Çok yol kat ettim ama yetişemiyorum, istediklerime, hak ettiklerime, beni bekleyenlere. Biri bitmeden ötekine başladığımdandır ki yetişemiyorum. Hak uğruna yaşayamamak zavallıca. Çökmek istemiyorum ancak ayakta durmakta artık berhava. Bedenimde gezinen duraksamalar, zihnimi hareket etmekten alıkoyuyor. İki gözün hayali hayatımın anlam arayışını darma duman ediyor. Bitmek bilmeyen sızıntıları kapatmaya çalışmak ne kadar da çaresizce geliyor kulağa. Bu hayat yalnızca istediği yöne savurmayı ne zaman bırakacak, ne zaman mutmain bir beşer olacağım? Hamd etmekle pekişen mahluktum ben, ne oldu da endişelerim kalbimi sarıp sarmaladı. Hangi birikişin acısını ruhum çektiriyor bana, lütfen söylesin biri bunca şey sadece tecrübe mi olacak? Düşmekten soluğumun bitmesine ramak kalmasına rağmen. Olsun demek de zayi. Sanırım hiç bir zaman asıl yalnızlığın kalabalık içerisinde olduğunu anlamayacaklar, bilmeyecekler yalnız bir oda da yaşamaya çalışırken içeri girmelerinin beni yeterli hissettireceğini düşünecekler. Ne kadar da küstahça kendi elleriyle yapmalarına rağmen ellerinin acıdığını iddia etmeleri. Bükülen boynum utancımdan değil, anılacak günlerimi tekrarlayacak heyecanımın kalmamasından. Ardımda bıraktıklarımın içine düştüğü kargaşa. Çok sönüğüm, nasıl bu kadar kolay yitip gidiyor inandıklarım. En iyisi düşünmeyi sürdürmek bir sancımı daha ancak bu şekilde atlatabilirim, ancak sürdürmeyi nasıl durdurabilirim?

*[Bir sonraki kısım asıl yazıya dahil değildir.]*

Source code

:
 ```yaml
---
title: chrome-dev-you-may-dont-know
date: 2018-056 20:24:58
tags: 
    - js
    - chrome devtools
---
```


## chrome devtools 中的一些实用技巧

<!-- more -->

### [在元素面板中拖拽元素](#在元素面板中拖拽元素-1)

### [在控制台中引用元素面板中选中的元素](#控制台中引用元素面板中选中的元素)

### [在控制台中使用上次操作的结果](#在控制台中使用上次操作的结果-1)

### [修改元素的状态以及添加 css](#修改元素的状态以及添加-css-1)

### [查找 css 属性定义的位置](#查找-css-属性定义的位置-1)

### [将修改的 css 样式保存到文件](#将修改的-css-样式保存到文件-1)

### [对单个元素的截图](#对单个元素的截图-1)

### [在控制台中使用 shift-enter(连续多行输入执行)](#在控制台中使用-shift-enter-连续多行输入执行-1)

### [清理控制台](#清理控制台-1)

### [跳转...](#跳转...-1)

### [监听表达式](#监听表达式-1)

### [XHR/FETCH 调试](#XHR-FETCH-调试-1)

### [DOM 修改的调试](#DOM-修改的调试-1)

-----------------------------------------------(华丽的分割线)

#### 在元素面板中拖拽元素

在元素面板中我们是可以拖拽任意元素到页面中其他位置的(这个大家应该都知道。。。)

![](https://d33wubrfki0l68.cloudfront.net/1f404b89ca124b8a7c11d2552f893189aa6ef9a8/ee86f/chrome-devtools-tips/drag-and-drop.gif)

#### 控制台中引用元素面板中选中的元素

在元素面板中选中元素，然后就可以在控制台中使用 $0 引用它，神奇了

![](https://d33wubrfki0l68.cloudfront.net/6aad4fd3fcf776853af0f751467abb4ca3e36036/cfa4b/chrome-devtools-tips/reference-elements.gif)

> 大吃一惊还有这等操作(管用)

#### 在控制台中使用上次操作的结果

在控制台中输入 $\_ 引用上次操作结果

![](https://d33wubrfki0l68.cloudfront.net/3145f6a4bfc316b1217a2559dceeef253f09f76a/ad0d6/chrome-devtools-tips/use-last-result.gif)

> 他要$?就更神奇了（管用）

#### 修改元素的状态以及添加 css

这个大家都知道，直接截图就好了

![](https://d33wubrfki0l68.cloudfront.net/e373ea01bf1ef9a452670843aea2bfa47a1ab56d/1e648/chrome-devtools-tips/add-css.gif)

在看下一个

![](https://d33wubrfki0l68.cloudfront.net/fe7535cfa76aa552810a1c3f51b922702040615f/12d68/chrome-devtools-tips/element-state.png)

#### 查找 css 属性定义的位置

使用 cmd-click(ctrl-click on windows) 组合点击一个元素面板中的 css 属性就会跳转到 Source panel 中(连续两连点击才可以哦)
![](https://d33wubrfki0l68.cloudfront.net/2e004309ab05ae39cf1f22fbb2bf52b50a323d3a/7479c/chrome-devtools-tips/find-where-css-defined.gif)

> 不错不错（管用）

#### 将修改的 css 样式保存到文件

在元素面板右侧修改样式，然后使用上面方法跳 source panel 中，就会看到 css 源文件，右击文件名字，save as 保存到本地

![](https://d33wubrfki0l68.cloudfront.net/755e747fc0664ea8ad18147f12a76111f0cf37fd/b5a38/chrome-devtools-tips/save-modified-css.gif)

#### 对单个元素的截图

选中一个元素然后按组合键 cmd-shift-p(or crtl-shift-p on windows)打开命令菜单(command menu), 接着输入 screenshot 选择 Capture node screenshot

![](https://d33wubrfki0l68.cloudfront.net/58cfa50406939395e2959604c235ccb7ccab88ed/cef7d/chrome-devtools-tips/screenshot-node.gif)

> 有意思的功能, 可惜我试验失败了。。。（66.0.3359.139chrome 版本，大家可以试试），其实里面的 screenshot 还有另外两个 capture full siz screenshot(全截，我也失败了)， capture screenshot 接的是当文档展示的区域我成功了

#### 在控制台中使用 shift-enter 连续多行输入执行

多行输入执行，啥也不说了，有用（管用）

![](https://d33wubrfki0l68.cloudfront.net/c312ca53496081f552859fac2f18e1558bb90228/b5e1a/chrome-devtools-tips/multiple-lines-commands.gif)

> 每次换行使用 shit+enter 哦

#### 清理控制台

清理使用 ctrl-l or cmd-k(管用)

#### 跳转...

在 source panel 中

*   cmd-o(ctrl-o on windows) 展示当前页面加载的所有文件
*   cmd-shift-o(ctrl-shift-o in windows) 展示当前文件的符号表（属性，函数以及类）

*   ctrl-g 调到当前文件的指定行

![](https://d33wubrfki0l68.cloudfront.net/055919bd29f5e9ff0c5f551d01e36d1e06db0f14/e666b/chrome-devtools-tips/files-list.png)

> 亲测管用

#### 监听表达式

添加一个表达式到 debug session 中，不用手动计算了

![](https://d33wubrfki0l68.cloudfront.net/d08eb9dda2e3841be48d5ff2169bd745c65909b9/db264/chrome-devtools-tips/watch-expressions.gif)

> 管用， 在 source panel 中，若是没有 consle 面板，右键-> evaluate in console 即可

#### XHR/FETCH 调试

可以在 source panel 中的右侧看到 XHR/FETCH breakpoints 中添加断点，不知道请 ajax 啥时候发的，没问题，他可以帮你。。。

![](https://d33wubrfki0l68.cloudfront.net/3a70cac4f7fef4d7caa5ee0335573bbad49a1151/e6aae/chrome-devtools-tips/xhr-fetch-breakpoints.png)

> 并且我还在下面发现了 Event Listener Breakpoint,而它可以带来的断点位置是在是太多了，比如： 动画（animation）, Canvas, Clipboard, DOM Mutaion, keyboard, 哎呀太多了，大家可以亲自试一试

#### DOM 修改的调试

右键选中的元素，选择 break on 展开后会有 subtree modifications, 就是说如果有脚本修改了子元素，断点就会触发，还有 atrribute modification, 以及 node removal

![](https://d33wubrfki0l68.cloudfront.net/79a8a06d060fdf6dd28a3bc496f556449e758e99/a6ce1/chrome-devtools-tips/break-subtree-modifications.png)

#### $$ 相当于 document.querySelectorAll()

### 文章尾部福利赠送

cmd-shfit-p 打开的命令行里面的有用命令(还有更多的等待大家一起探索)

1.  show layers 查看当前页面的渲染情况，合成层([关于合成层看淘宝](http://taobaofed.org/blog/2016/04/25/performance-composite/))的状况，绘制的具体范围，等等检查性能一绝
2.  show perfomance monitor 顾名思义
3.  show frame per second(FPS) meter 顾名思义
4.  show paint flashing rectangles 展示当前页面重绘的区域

Garipsediğim saatlerin ardından çıktığım sokağın duvarına yansıyan gölgemdir tekrardan dirilten,
Bin parçaya bölündüğünü hissettirendir kayıp giden.
Yansıdığı an yüzüme gecenin ışığı şükrettirendir gülümseten.
Yapma, ellerinden kayıp gideni tuttuğun içindir incinen.